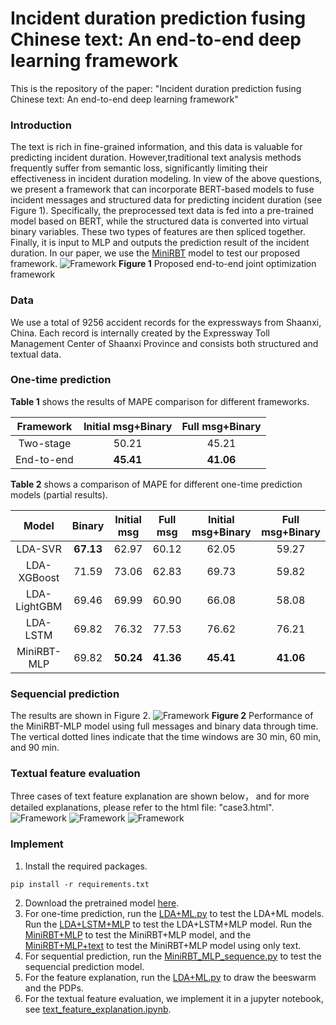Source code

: # Incident duration prediction fusing Chinese text: An end-to-end deep learning framework
This is the repository of the paper: "Incident duration prediction fusing Chinese text: An end-to-end deep learning framework"
### Introduction
The text is rich in fine-grained information, and this data is valuable for predicting incident duration. However,traditional text analysis methods frequently suffer from semantic loss, significantly limiting their effectiveness in incident duration modeling.
In view of the above questions, we present a framework that can incorporate BERT-based models to fuse incident messages and structured data for predicting incident duration (see Figure 1).
Specifically, the preprocessed text data is fed into a pre-trained model based on BERT, while the structured data is converted into virtual binary variables. These two types of features are then spliced together. Finally, it is input to MLP and outputs the prediction result of the incident duration.
In our paper, we use the [MiniRBT](https://github.com/iflytek/MiniRBT) model to test our proposed framework.
![Framework](docs/figs/framework.jpg) 
**Figure 1** Proposed end-to-end joint optimization framework
### Data
We use a total of 9256 accident records for the expressways from Shaanxi, China.  Each record is internally created by the Expressway Toll Management Center of Shaanxi Province and consists both structured and textual data.
### One-time prediction
**Table 1** shows the results of MAPE comparison for different frameworks.

| Framework | Initial msg+Binary | Full msg+Binary |
| :---: |:------------------:|:---------------:|
| Two-stage |       50.21        |      45.21      |
| End-to-end |     **45.41**      |    **41.06**    |

**Table 2** shows a comparison of MAPE for different one-time prediction models (partial results).

|    Model     |  Binary   | Initial msg | Full msg  | Initial msg+Binary | Full msg+Binary |
|:------------:|:---------:|:-----------:|:---------:|:------------------:|:---------------:|
|   LDA-SVR    | **67.13** |    62.97    |   60.12   |       62.05        |      59.27      |
| LDA-XGBoost  |   71.59   |    73.06    |   62.83   |       69.73        |      59.82      |
| LDA-LightGBM |   69.46   |    69.99    |   60.90   |       66.08        |      58.08      |
|   LDA-LSTM   |   69.82   |    76.32    |   77.53   |       76.62        |      76.21      |
| MiniRBT-MLP  |   69.82   |  **50.24**  | **41.36** |     **45.41**      |    **41.06**    |
### Sequencial prediction
The results are shown in Figure 2.
![Framework](docs/figs/sequencial.jpg) 
**Figure 2** Performance of the MiniRBT-MLP model using full messages and binary data through time. The vertical dotted lines indicate that the time windows are 30 min, 60 min, and 90 min.
### Textual feature evaluation
Three cases of text feature explanation are shown below， and for more detailed explanations, please refer to the html file: "case3.html".
![Framework](docs/figs/case1.jpg)
![Framework](docs/figs/case2.jpg)
![Framework](docs/figs/case3.jpg)

### Implement
1. Install the required packages.
```angular2html
pip install -r requirements.txt
```
2. Download the pretrained model [here](https://github.com/iflytek/MiniRBT).
3. For one-time prediction, run the [LDA+ML.py](https://github.com/dtGaoP/duration-predict_MiniRBT/LDA+ML.py) to test the LDA+ML models. 
Run the [LDA+LSTM+MLP](https://github.com/dtGaoP/duration-predict_MiniRBT/LDA+LSTM+MLP.py) to test the LDA+LSTM+MLP model.
Run the [MiniRBT+MLP](https://github.com/dtGaoP/duration-predict_MiniRBT/MiniRBT+MLP.py) to test the MiniRBT+MLP model, and the [MiniRBT+MLP+text](https://github.com/dtGaoP/duration-predict_MiniRBT/MiniRBT_MLP_text.py) to test the MiniRBT+MLP model using only text. 
4. For sequential prediction, run the [MiniRBT_MLP_sequence.py](https://github.com/dtGaoP/duration-predict_MiniRBT/MiniRBT_MLP_sequence) to test the sequencial prediction model.
5. For the feature explanation, run the [LDA+ML.py](https://github.com/dtGaoP/duration-predict_MiniRBT/LDA+ML.py) to draw the beeswarm and the PDPs.
6. For the textual feature evaluation, we implement it in a jupyter notebook, see [text_feature_explanation.ipynb](https://github.com/dtGaoP/duration-predict_MiniRBT/text_feature_explanation.ipynb).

• • • • • • •

As listed above, the lines from the line with "In our paper, we" to the line with "models (partial results)." are to be echoed exactly, with both ends included and nothing added.

* **Expected answer**:
In our paper, we use the [MiniRBT](https://github.com/iflytek/MiniRBT) model to test our proposed framework.
![Framework](docs/figs/framework.jpg) 
**Figure 1** Proposed end-to-end joint optimization framework
### Data
We use a total of 9256 accident records for the expressways from Shaanxi, China.  Each record is internally created by the Expressway Toll Management Center of Shaanxi Province and consists both structured and textual data.
### One-time prediction
**Table 1** shows the results of MAPE comparison for different frameworks.

| Framework | Initial msg+Binary | Full msg+Binary |
| :---: |:------------------:|:---------------:|
| Two-stage |       50.21        |      45.21      |
| End-to-end |     **45.41**      |    **41.06**    |

**Table 2** shows a comparison of MAPE for different one-time prediction models (partial results).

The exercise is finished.